11:44 p.m. I hate not to be paying attention to the fact, however inevitable, that "No Country for Old Men" won best picture. But are Sissy Spacek and Quincy Jones at the Oscars together? I'm starting rumors! Did the producer Scott Rudin just thank his partner? Way to not thank a beard, Scott Rudin.
Wait, the band is playing the "Mission: Impossible" theme music over the closing credits. Is that a joke? If Bill Conti really wanted to show off his cojones wouldn't he have had made his strike commentary at the start of the show? Oh well. Thanks for letting me type all over you. 'Night.
11:30 p.m. Diablo Cody will presumably get to keep her EW column. Her 16th minute might have just turned into a career.
"Ambition." "Amorality." "Deviousness." "Venality." "Remorse." "Decency." "And good old-fashioned Cojones." Helen Mirren is totally playing "Password"!
Daniel Day-Lewis wins best actor and thanks the "golden sapling" that grew out of the mad head of Paul Thomas Anderson. Every winner should be obligated to mention golden saplings from here on out.

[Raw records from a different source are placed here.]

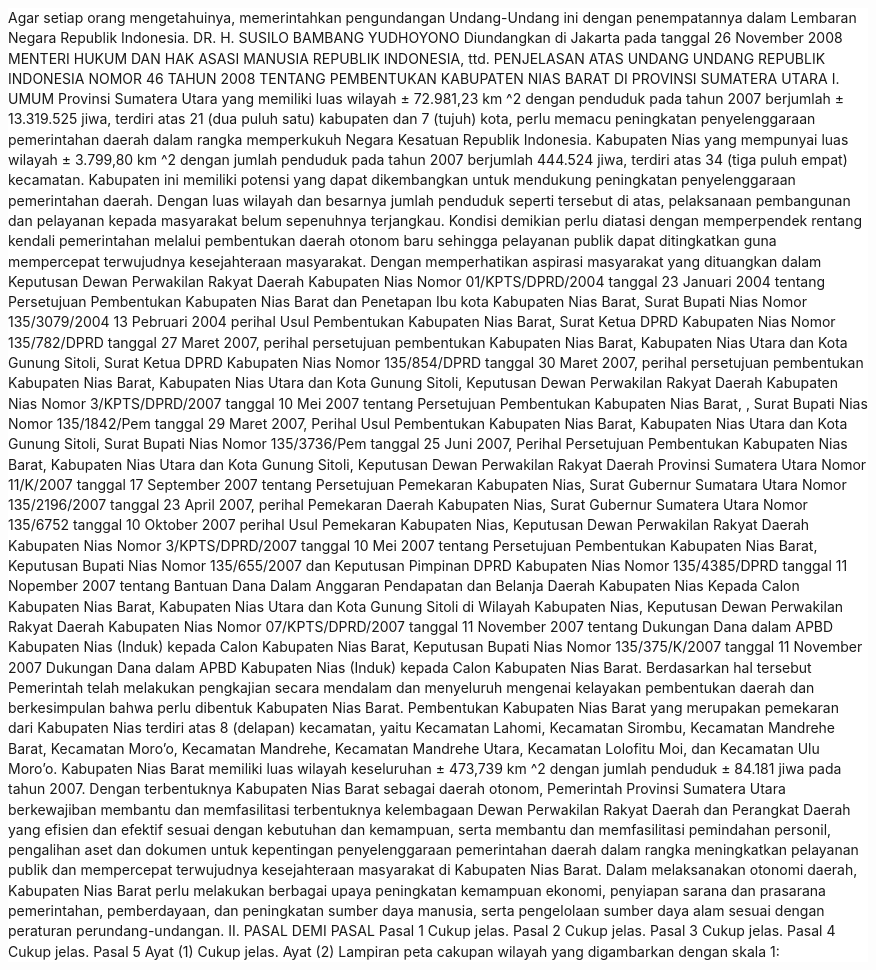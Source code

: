 Agar setiap orang mengetahuinya, memerintahkan pengundangan Undang-Undang ini dengan penempatannya dalam Lembaran Negara Republik Indonesia. DR. H. SUSILO BAMBANG YUDHOYONO Diundangkan di Jakarta pada tanggal 26 November 2008 MENTERI HUKUM DAN HAK ASASI MANUSIA REPUBLIK INDONESIA, ttd. PENJELASAN ATAS UNDANG UNDANG REPUBLIK INDONESIA NOMOR 46 TAHUN 2008 TENTANG PEMBENTUKAN KABUPATEN NIAS BARAT DI PROVINSI SUMATERA UTARA I. UMUM Provinsi Sumatera Utara yang memiliki luas wilayah ± 72.981,23 km ^2 dengan penduduk pada tahun 2007 berjumlah ± 13.319.525 jiwa, terdiri atas 21 (dua puluh satu) kabupaten dan 7 (tujuh) kota, perlu memacu peningkatan penyelenggaraan pemerintahan daerah dalam rangka memperkukuh Negara Kesatuan Republik Indonesia. Kabupaten Nias yang mempunyai luas wilayah ± 3.799,80 km ^2 dengan jumlah penduduk pada tahun 2007 berjumlah 444.524 jiwa, terdiri atas 34 (tiga puluh empat) kecamatan. Kabupaten ini memiliki potensi yang dapat dikembangkan untuk mendukung peningkatan penyelenggaraan pemerintahan daerah. Dengan luas wilayah dan besarnya jumlah penduduk seperti tersebut di atas, pelaksanaan pembangunan dan pelayanan kepada masyarakat belum sepenuhnya terjangkau. Kondisi demikian perlu diatasi dengan memperpendek rentang kendali pemerintahan melalui pembentukan daerah otonom baru sehingga pelayanan publik dapat ditingkatkan guna mempercepat terwujudnya kesejahteraan masyarakat. Dengan memperhatikan aspirasi masyarakat yang dituangkan dalam Keputusan Dewan Perwakilan Rakyat Daerah Kabupaten Nias Nomor 01/KPTS/DPRD/2004 tanggal 23 Januari 2004 tentang Persetujuan Pembentukan Kabupaten Nias Barat dan Penetapan Ibu kota Kabupaten Nias Barat, Surat Bupati Nias Nomor 135/3079/2004 13 Pebruari 2004 perihal Usul Pembentukan Kabupaten Nias Barat, Surat Ketua DPRD Kabupaten Nias Nomor 135/782/DPRD tanggal 27 Maret 2007, perihal persetujuan pembentukan Kabupaten Nias Barat, Kabupaten Nias Utara dan Kota Gunung Sitoli, Surat Ketua DPRD Kabupaten Nias Nomor 135/854/DPRD tanggal 30 Maret 2007, perihal persetujuan pembentukan Kabupaten Nias Barat, Kabupaten Nias Utara dan Kota Gunung Sitoli, Keputusan Dewan Perwakilan Rakyat Daerah Kabupaten Nias Nomor 3/KPTS/DPRD/2007 tanggal 10 Mei 2007 tentang Persetujuan Pembentukan Kabupaten Nias Barat, , Surat Bupati Nias Nomor 135/1842/Pem tanggal 29 Maret 2007, Perihal Usul Pembentukan Kabupaten Nias Barat, Kabupaten Nias Utara dan Kota Gunung Sitoli, Surat Bupati Nias Nomor 135/3736/Pem tanggal 25 Juni 2007, Perihal Persetujuan Pembentukan Kabupaten Nias Barat, Kabupaten Nias Utara dan Kota Gunung Sitoli, Keputusan Dewan Perwakilan Rakyat Daerah Provinsi Sumatera Utara Nomor 11/K/2007 tanggal 17 September 2007 tentang Persetujuan Pemekaran Kabupaten Nias, Surat Gubernur Sumatara Utara Nomor 135/2196/2007 tanggal 23 April 2007, perihal Pemekaran Daerah Kabupaten Nias, Surat Gubernur Sumatera Utara Nomor 135/6752 tanggal 10 Oktober 2007 perihal Usul Pemekaran Kabupaten Nias, Keputusan Dewan Perwakilan Rakyat Daerah Kabupaten Nias Nomor 3/KPTS/DPRD/2007 tanggal 10 Mei 2007 tentang Persetujuan Pembentukan Kabupaten Nias Barat, Keputusan Bupati Nias Nomor 135/655/2007 dan Keputusan Pimpinan DPRD Kabupaten Nias Nomor 135/4385/DPRD tanggal 11 Nopember 2007 tentang Bantuan Dana Dalam Anggaran Pendapatan dan Belanja Daerah Kabupaten Nias Kepada Calon Kabupaten Nias Barat, Kabupaten Nias Utara dan Kota Gunung Sitoli di Wilayah Kabupaten Nias, Keputusan Dewan Perwakilan Rakyat Daerah Kabupaten Nias Nomor 07/KPTS/DPRD/2007 tanggal 11 November 2007 tentang Dukungan Dana dalam APBD Kabupaten Nias (Induk) kepada Calon Kabupaten Nias Barat, Keputusan Bupati Nias Nomor 135/375/K/2007 tanggal 11 November 2007 Dukungan Dana dalam APBD Kabupaten Nias (Induk) kepada Calon Kabupaten Nias Barat. Berdasarkan hal tersebut Pemerintah telah melakukan pengkajian secara mendalam dan menyeluruh mengenai kelayakan pembentukan daerah dan berkesimpulan bahwa perlu dibentuk Kabupaten Nias Barat. Pembentukan Kabupaten Nias Barat yang merupakan pemekaran dari Kabupaten Nias terdiri atas 8 (delapan) kecamatan, yaitu Kecamatan Lahomi, Kecamatan Sirombu, Kecamatan Mandrehe Barat, Kecamatan Moro’o, Kecamatan Mandrehe, Kecamatan Mandrehe Utara, Kecamatan Lolofitu Moi, dan Kecamatan Ulu Moro’o. Kabupaten Nias Barat memiliki luas wilayah keseluruhan ± 473,739 km ^2 dengan jumlah penduduk ± 84.181 jiwa pada tahun 2007. Dengan terbentuknya Kabupaten Nias Barat sebagai daerah otonom, Pemerintah Provinsi Sumatera Utara berkewajiban membantu dan memfasilitasi terbentuknya kelembagaan Dewan Perwakilan Rakyat Daerah dan Perangkat Daerah yang efisien dan efektif sesuai dengan kebutuhan dan kemampuan, serta membantu dan memfasilitasi pemindahan personil, pengalihan aset dan dokumen untuk kepentingan penyelenggaraan pemerintahan daerah dalam rangka meningkatkan pelayanan publik dan mempercepat terwujudnya kesejahteraan masyarakat di Kabupaten Nias Barat. Dalam melaksanakan otonomi daerah, Kabupaten Nias Barat perlu melakukan berbagai upaya peningkatan kemampuan ekonomi, penyiapan sarana dan prasarana pemerintahan, pemberdayaan, dan peningkatan sumber daya manusia, serta pengelolaan sumber daya alam sesuai dengan peraturan perundang-undangan. II. PASAL DEMI PASAL
Pasal 1
Cukup jelas.
Pasal 2
Cukup jelas.
Pasal 3
Cukup jelas.
Pasal 4
Cukup jelas.
Pasal 5
Ayat (1) Cukup jelas. Ayat (2) Lampiran peta cakupan wilayah yang digambarkan dengan skala 1:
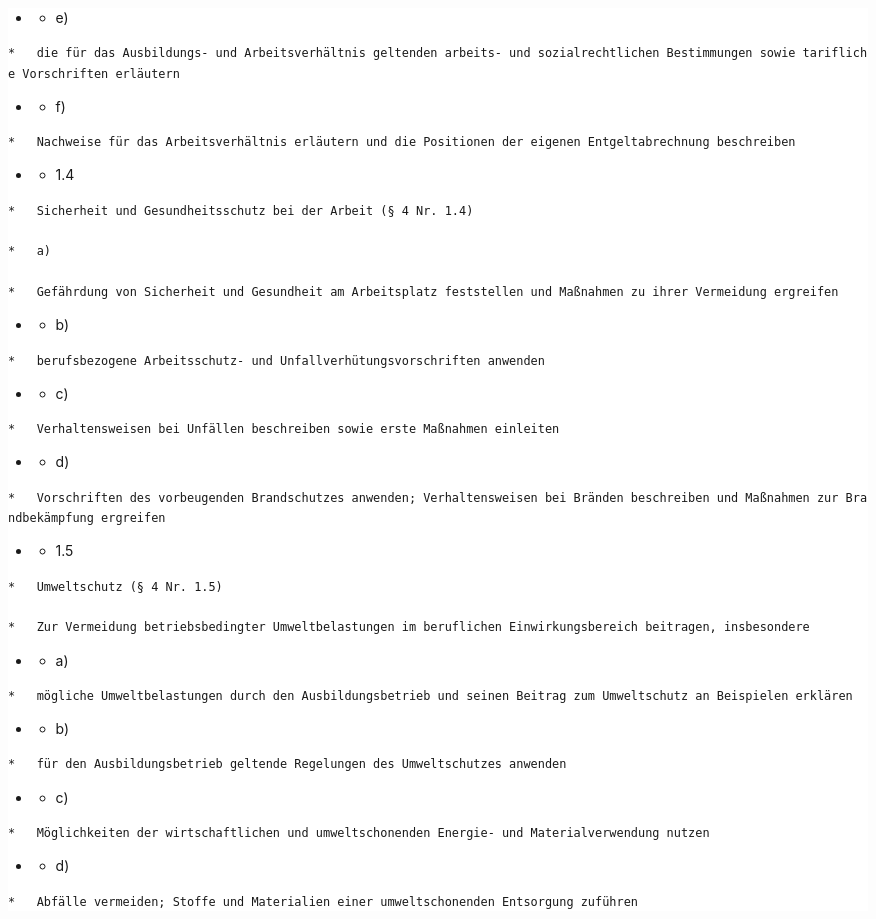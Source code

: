 
*    *   e)

    *   die für das Ausbildungs- und Arbeitsverhältnis geltenden arbeits- und sozialrechtlichen Bestimmungen sowie tarifliche Vorschriften erläutern


*    *   f)

    *   Nachweise für das Arbeitsverhältnis erläutern und die Positionen der eigenen Entgeltabrechnung beschreiben


*    *   1.4

    *   Sicherheit und Gesundheitsschutz bei der Arbeit (§ 4 Nr. 1.4)

    *   a)

    *   Gefährdung von Sicherheit und Gesundheit am Arbeitsplatz feststellen und Maßnahmen zu ihrer Vermeidung ergreifen


*    *   b)

    *   berufsbezogene Arbeitsschutz- und Unfallverhütungsvorschriften anwenden


*    *   c)

    *   Verhaltensweisen bei Unfällen beschreiben sowie erste Maßnahmen einleiten


*    *   d)

    *   Vorschriften des vorbeugenden Brandschutzes anwenden; Verhaltensweisen bei Bränden beschreiben und Maßnahmen zur Brandbekämpfung ergreifen


*    *   1.5

    *   Umweltschutz (§ 4 Nr. 1.5)

    *   Zur Vermeidung betriebsbedingter Umweltbelastungen im beruflichen Einwirkungsbereich beitragen, insbesondere


*    *   a)

    *   mögliche Umweltbelastungen durch den Ausbildungsbetrieb und seinen Beitrag zum Umweltschutz an Beispielen erklären


*    *   b)

    *   für den Ausbildungsbetrieb geltende Regelungen des Umweltschutzes anwenden


*    *   c)

    *   Möglichkeiten der wirtschaftlichen und umweltschonenden Energie- und Materialverwendung nutzen


*    *   d)

    *   Abfälle vermeiden; Stoffe und Materialien einer umweltschonenden Entsorgung zuführen
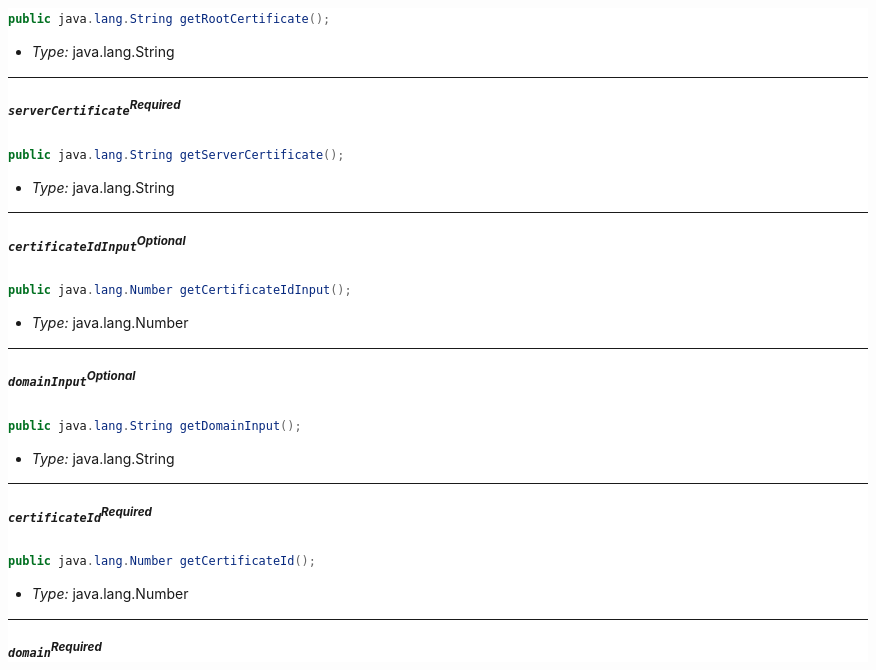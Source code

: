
 ```java
public java.lang.String getRootCertificate();
```

- *Type:* java.lang.String

---

##### `serverCertificate`<sup>Required</sup> <a name="serverCertificate" id="@cdktf/provider-dnsimple.dataDnsimpleCertificate.DataDnsimpleCertificate.property.serverCertificate"></a>

```java
public java.lang.String getServerCertificate();
```

- *Type:* java.lang.String

---

##### `certificateIdInput`<sup>Optional</sup> <a name="certificateIdInput" id="@cdktf/provider-dnsimple.dataDnsimpleCertificate.DataDnsimpleCertificate.property.certificateIdInput"></a>

```java
public java.lang.Number getCertificateIdInput();
```

- *Type:* java.lang.Number

---

##### `domainInput`<sup>Optional</sup> <a name="domainInput" id="@cdktf/provider-dnsimple.dataDnsimpleCertificate.DataDnsimpleCertificate.property.domainInput"></a>

```java
public java.lang.String getDomainInput();
```

- *Type:* java.lang.String

---

##### `certificateId`<sup>Required</sup> <a name="certificateId" id="@cdktf/provider-dnsimple.dataDnsimpleCertificate.DataDnsimpleCertificate.property.certificateId"></a>

```java
public java.lang.Number getCertificateId();
```

- *Type:* java.lang.Number

---

##### `domain`<sup>Required</sup> <a name="domain" id="@cdktf/provider-dnsimple.dataDnsimpleCertificate.DataDnsimpleCertificate.property.domain"></a>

11:23 p.m. This just in from my pal Armida, who's kindly translated Javier Bardem's acceptance speech.
"Mamá, esto va por ti, por los abuelos Rafael y Matilde. Va por los cómicos de España que llevaron la dignidad y el orgullo a nuestro oficio. Esto es para España".
"Mom, this is for you and for grandpa Rafael and grandma Matilde. This is for the Spanish comedians that carried, with dignity and pride, our trade. This is for Spain."
Armida explains: This is specially significant, because the Bardems are a clan of artists, since the Spanish civil war or even before. They were traveling artists that would go from town to town in Franco's Spain and performed at the plazas. These are Javier's grandparents and uncles. The mother, Pilar is a grand dame, a very important actress in Spain. She was politically active against Franco and an active Spainish leftist.
Wesley explains: I'll be able to do this for myself in a few months.
11:16 p.m. Hey, having soldiers in Baghdad present the documentary-short Oscar was pretty inspired. They should have done the same for the feature category, which Alex Gibney won for "Taxi to the Dark Side." That was the strongest category after supporting actor and cinematography.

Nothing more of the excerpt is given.